Attendees at a Reputation Management Forum held at last spring’s ARDA Convention learned how strategies used by companies burdened by negative crisis situations were able not only to improve but to enhance their reputations. Forum attendees learned how our industry and individual companies can spread positive information about vacation ownership and improve our brand image. A significant part of this process is to encourage people to vacation more frequently.
Gary Oster, EVP of Member Services at U.S. Travel and Managing Director Project: Time Off, shared some fascinating facts about America’s vacationing habits.
The American tradition of the week-long vacation is becoming a thing of the past, as full-week vacations have steadily declined in the past 34 years. Unlike the general perception, workers who don’t use their vacation time are no more likely to receive a raise or bonus than workers who do. By foregoing vacations, we become less productive, less creative and our performance suffers. Taking time off translates to lower stress and better overall health. Men who failed to take vacations for a few years were 30% more likely to experience a heart attack than those who took regular holidays.
Last year, the U.S. Travel Association challenged their 60 employees to use every last second of their paid time off. They wanted them to spend time with family, adventure somewhere new or work on the home improvement project they keep putting off. Employees who succeeded at the challenge received a $500 bonus. The results were beyond expectations. Nearly all the staff qualified for the incentive, reducing vacation time liability by nine percent and saving the association more than $36,000. What’s more, as their liability went down, the staff’s productivity and creativity went up as a result of taking time to recharge.
But America still has a problem. Americans are taking the least amount of vacation in nearly 40 years, becoming a nation of work martyrs. In 2013, Americans left 429 million days unused and forfeited $52.4 billion in time off benefits. If workers took just one more day off each year, we would generate $73 billion annually for the economy.

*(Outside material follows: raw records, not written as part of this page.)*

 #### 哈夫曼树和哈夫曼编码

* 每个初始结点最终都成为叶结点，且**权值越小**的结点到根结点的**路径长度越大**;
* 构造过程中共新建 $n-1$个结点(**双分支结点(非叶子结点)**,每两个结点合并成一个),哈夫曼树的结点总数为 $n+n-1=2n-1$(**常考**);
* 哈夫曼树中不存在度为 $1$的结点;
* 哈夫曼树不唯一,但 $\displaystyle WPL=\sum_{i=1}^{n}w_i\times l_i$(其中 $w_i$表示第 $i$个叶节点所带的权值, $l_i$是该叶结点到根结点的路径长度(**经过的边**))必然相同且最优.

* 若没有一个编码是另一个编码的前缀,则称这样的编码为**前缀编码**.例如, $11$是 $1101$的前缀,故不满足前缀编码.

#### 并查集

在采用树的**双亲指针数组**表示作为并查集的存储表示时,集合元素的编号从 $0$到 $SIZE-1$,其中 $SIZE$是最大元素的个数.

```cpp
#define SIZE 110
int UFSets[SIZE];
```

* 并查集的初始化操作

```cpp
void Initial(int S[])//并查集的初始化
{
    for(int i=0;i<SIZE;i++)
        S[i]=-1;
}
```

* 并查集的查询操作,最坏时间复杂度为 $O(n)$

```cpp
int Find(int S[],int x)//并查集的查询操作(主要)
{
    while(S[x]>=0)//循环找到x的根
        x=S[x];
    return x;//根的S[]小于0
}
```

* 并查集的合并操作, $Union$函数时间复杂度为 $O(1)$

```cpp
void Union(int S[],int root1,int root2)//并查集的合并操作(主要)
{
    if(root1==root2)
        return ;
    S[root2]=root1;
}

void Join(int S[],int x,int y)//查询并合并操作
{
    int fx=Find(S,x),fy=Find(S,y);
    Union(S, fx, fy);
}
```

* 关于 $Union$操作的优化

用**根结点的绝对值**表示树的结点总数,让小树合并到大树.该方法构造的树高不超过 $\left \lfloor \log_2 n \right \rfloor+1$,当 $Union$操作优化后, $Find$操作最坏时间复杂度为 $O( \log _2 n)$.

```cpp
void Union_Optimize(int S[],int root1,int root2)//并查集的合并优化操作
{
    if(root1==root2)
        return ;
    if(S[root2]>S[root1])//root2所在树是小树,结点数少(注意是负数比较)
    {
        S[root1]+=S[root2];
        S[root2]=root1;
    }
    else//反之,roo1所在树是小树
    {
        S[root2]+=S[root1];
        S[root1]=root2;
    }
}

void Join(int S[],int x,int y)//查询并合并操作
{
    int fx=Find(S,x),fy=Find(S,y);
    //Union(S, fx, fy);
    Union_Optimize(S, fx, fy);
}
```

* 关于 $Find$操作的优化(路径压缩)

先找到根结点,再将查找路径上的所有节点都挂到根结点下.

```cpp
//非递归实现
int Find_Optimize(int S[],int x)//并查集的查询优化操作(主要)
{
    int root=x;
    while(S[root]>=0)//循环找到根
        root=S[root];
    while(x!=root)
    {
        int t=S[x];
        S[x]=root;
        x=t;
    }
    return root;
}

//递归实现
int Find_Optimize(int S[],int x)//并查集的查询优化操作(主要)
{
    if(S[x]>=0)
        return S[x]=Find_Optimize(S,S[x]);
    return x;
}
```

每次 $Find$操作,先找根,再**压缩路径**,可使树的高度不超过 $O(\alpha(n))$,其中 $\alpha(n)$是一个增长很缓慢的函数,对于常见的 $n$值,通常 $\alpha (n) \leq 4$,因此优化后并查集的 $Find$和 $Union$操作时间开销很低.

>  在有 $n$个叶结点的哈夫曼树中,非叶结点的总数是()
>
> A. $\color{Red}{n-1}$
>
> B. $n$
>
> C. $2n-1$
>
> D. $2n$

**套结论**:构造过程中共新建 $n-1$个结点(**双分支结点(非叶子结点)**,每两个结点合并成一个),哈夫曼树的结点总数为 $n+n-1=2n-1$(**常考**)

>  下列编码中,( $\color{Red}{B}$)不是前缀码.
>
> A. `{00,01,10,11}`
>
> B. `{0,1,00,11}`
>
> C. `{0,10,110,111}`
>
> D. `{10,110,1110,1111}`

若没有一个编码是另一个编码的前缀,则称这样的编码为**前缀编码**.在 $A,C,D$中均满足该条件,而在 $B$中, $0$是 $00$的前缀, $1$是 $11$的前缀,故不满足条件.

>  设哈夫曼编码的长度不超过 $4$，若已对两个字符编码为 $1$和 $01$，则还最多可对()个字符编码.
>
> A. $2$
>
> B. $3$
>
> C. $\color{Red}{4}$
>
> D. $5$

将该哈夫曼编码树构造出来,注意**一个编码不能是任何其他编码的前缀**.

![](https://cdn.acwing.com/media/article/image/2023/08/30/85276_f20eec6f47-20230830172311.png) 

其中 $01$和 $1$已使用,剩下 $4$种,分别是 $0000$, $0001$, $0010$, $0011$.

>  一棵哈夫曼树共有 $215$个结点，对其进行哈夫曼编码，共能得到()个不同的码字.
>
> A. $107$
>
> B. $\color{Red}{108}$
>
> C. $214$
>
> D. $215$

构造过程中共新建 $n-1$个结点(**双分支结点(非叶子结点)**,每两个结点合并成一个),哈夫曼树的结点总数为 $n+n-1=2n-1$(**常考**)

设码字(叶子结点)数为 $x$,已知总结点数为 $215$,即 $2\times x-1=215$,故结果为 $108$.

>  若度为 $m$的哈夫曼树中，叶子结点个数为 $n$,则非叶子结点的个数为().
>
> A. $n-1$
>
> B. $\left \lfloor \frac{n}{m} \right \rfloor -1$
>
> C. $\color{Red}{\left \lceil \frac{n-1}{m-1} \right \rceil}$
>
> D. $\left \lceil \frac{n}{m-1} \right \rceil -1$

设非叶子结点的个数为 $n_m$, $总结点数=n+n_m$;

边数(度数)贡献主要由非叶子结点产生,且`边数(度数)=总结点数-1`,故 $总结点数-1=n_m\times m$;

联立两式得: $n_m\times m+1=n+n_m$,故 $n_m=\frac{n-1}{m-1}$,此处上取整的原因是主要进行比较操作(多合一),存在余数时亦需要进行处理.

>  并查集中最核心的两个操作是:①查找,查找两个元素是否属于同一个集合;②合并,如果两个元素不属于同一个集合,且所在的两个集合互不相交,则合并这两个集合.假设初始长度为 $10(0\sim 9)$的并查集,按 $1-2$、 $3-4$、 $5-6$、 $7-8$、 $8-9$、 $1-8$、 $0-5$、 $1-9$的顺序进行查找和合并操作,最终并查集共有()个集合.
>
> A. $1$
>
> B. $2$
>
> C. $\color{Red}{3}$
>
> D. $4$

According to research, senior business leaders and HR professionals overwhelmingly agree that time off boosts employee performance, productivity and creativity while reducing sick time, burnout and turnover. Further, companies that encourage paid time off employ more people who are happier with their professional success compared to those companies that discourage it.
Forum attendee Eva Esteban RRP, VP of Organizational Development for Diamond Resorts, shared that her company is always hungry for new data and believes in utilizing research, incorporating it within internal campaigns to emphasize the importance of vacations.
Also in the audience, Keith Parent, Director of Operations for Daily Management. Inc. said he plans to take a new approach to encourage their employees to take their full vacation time.